Quant aux techniques d’enquête quantitatives, le sondage ou les questionnaires comprenant des échelles d’attitude ou de jugement sont les outils les plus souvent utilisés dans les enquêtes sociales (Beckley et al., 1999). Les enquêtes téléphoniques et postales ont longtemps été utilisées pour sonder l’opinion et les habitudes de citoyens à des échelles nationales ou plus locales (Smyth et al., 2010). Depuis le début des années 1990, l’utilisation des sondages Internet a gagné en popularité, notamment en raison de leurs faibles coûts de réalisation et de rapides changements culturels et technologiques (Dillman et al., 2008). Les méthodes quantitatives sont préférables lorsqu’on vise à définir une population au moyen d’un échantillon, comme dans le cas des enquêtes réalisée à une échelle régionale ou nationale (McFarlane et Boxall, 2000a). Rappelons que dans le cadre de cette étude, nous utilisons les termes valeurs et attentes afin d’englober l’expression « valeurs, attitudes et croyances » (traduction de l’anglais) dont plusieurs études font l’utilisation (Beckley, 1999; Moyer et al., 2010; Whittaker et al., 2006).
Cette terminologie s’inscrit dans le cadre conceptuel de la hiérarchie cognitive. Cette théorie soutient que les valeurs sont des idées culturelles reflétant les objectifs transcendant des situations ou des problématiques (Rokeach, 1973). Elles établissent un standard permettant d’évaluer les décisions et de comprendre les comportements d’un individu ou d’une société (Dietz et al. 2005; Rokeach 1973).
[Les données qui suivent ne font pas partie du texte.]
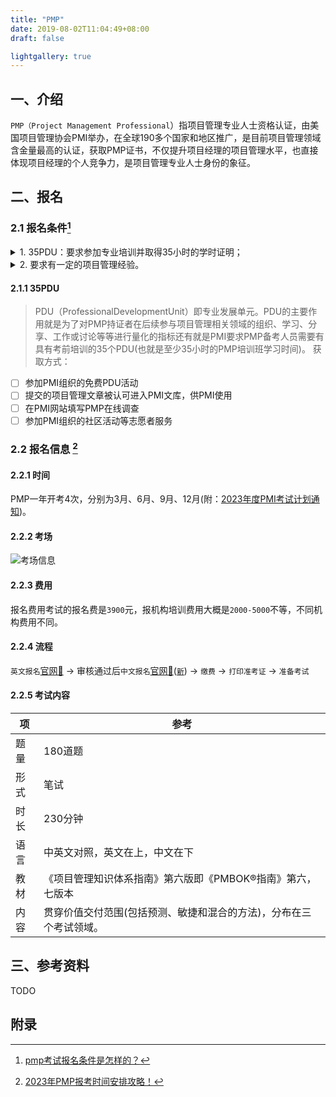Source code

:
 ```yaml
---
title: "PMP"
date: 2019-08-02T11:04:49+08:00
draft: false

lightgallery: true
---
```


## 一、介绍

`PMP（Project Management Professional`）指项目管理专业人士资格认证，由美国项目管理协会PMI举办，在全球190多个国家和地区推广，是目前项目管理领域含金量最高的认证，获取PMP证书，不仅提升项目经理的项目管理水平，也直接体现项目经理的个人竞争力，是项目管理专业人士身份的象征。

## 二、报名

### 2.1 报名条件[^1]

<details>
  <summary>1. 35PDU：要求参加专业培训并取得35小时的学时证明；</summary>
  <p>报名考生必须具备35小时以上涵盖项目管理知识体系中十大知识领域的项目管理培训经历。</p>
</details>

<details>
  <summary>2. 要求有一定的项目管理经验。</summary>
  <p>1. 报考者需具备学士学位或以上的学历。要求报考者在报考前6年内，项目管理经验至少有4500小时，其包括五大项目管理过程组（启动过程、计划过程、实施过程、控制过程和收尾过程），累计参与项目管理月数至少达到36个月。</p>
   <p>1. 报考者不具备学士学位或以下的学历。要求报考者在报考前8年内，至少具有7500小时的项目管理经验，其包括五大项目管理过程组（启动过程、计划过程、实施过程、控制过程和收尾过程），累计参与项目管理月数至少达到60个月。</p>
</details>

#### 2.1.1 35PDU

> PDU（ProfessionalDevelopmentUnit）即专业发展单元。PDU的主要作用就是为了对PMP持证者在后续参与项目管理相关领域的组织、学习、分享、工作或讨论等等进行量化的指标还有就是PMI要求PMP备考人员需要有具有考前培训的35个PDU(也就是至少35小时的PMP培训班学习时间)。
获取方式：

- [ ] 参加PMI组织的免费PDU活动
- [ ] 提交的项目管理文章被认可进入PMI文库，供PMI使用
- [ ] 在PMI网站填写PMP在线调查
- [ ] 参加PMI组织的社区活动等志愿者服务

### 2.2 报名信息 [^2]

#### 2.2.1 时间

PMP一年开考4次，分别为3月、6月、9月、12月(附：[2023年度PMI考试计划通知](http://event.chinapmp.cn/PMP/LEAP/pmp/html/base_newsDetail.html?newstype=2&newsid=2c8042ae577f49ca8e17a1cfa03a03bb))。

#### 2.2.2 考场

![考场信息](https://pic2.zhimg.com/80/v2-5a73998532daee7e4f09374824cd6881_1440w.webp)

#### 2.2.3 费用

报名费用考试的报名费是`3900`元，报机构培训费用大概是`2000-5000`不等，不同机构费用不同。

#### 2.2.4 流程

`英文报名`[官网🔗](http://www.pmi.org/) -> 审核通过后`中文报名`[官网🔗](http://exam.chinapmp.cn/)([`新`](http://event.chinapmp.cn/)) -> `缴费` -> `打印准考证` -> `准备考试`

#### 2.2.5 考试内容

|项|参考|
|---|---|
|题量|180道题|
|形式|笔试|
|时长|230分钟|
|语言|中英文对照，英文在上，中文在下|
|教材|《项目管理知识体系指南》第六版即《PMBOK®指南》第六，七版本|
|内容|贯穿价值交付范围(包括预测、敏捷和混合的方法)，分布在三个考试领域。|

## 三、参考资料

TODO

## 附录

[^1]: [pmp考试报名条件是怎样的？](https://www.51kgz.cn/28743.html)
[^2]: [2023年PMP报考时间安排攻略！](https://zhuanlan.zhihu.com/p/597901505)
Autrement dit, les croyances générales ou bien les valeurs forestières influencent les attitudes plus précises telles que les attentes par rapport à la gestion forestière (McFarlane et Boxall, 2000b). Si « les valeurs représentent les convictions fondamentales d’un individu; elles sont relativement peu susceptibles de changer et jouent un rôle important dans la vie de l’individu et dans les choix qu’il fait », une attente est une forte croyance quant à l’occurrence éventuelle d’un événement ou d’une situation (Mendelsohn et Brent, 2001 dans Roy, 2008).
Parties prenantes
L’identification des parties prenantes impliquées dans le territoire d’étude a structuré nos choix méthodologiques. Une approche fondée sur la nature des parties prenantes est d’autant plus intéressante qu’elle permet de mieux circonscrire la dynamique entre les groupes sociaux, et les relations politiques et économiques qui existent entre eux (Beckley et al., 1999). Dans un contexte de gestion d’une forêt publique comme le sont les terres du domaine de l’État, l’enquête auprès de l’ensemble de la communauté est incontournable, puisque l’objet des décisions est un bien commun. La définition du public n’est certes pas simple. La notion de communauté a été abordée dans de nombreuses études sociales portant sur l’opinion publique en matière de gestion forestière au Canada (Blake et al., 1997; McFarlane et Boxall 2000a; McFarlane et Boxall 2000b dans Tindall, 2003). Certaines de ces études la définissent selon une notion de proximité géographique (Marc, 1996; B.C. Ministry of Forests Forest Development Section Forest Practices Branch, 1997 dans Tindall 2003). Tindall propose trois dimensions du concept de communauté : 1) le partage d’un territoire; 2) l’identité collective; 3) l’intégration structurelle « structural integration » (Wellman, 1979; Wellman et Berkowitz, 1988; Wellman, 1988 dans Tindall, 2003). Cela étant dit, comme la gestion du territoire à l’étude est déléguée à la MRC de La Côte-de-Beaupré, la communauté de référence pour laquelle les décideurs municipaux sont redevables a servi pour à définir notre première partie prenante, soit la population des municipalités composant cette MRC.
Sondage de la communauté
En juin 2013, 11 000 invitations présentant les objectifs généraux de l’étude et invitant la communauté de la MRC à visiter le site web du sondage (Eval&Go, 2014) ont été envoyées par le biais des publisacs. Selon les statistiques de Publisac (Publisac, 2014), 83% de la population québécoise consultent ce média à raison d’une ou plusieurs fois par semaine. Entre juin et octobre 2013, 73 citoyens ont participé au sondage en ligne (tableau 1). La marge d’erreur du sondage est de 9,5% pour un niveau de confiance de 90%. En raison de cette marge d’erreur, une prudence sera de mise pour l’interprétation des résultats. Dans l’échantillon obtenu, plus de 25% des répondants font partie du groupe d’âge 25-44 ans. D’ailleurs, selon le portrait socio-économiques disponible sur le site web de la MRC de La Côte-de-Beaupré, dont les données datent de 2006, 28,77% de la population se situent en 35 et 44 ans (MRC de La Côte-de-Beaupré, 2015). Sur la plan de la scolarisation, l’échantillon du sondage est composé à 32,88% de répondants ayant complété des études collégiales alors que moins de 20% de la population de la MRC a atteint ce niveau de scolarité. Les diplômes d’école de métiers représentent près de 25% de la population, mais ne constituaient malheureusement pas un choix de réponse dans notre sondage. Il est intéressant d’observer que près de 15% de la population de la MRC est sans diplôme, alors qu’aucun répondant ne se retrouve dans cette catégorie.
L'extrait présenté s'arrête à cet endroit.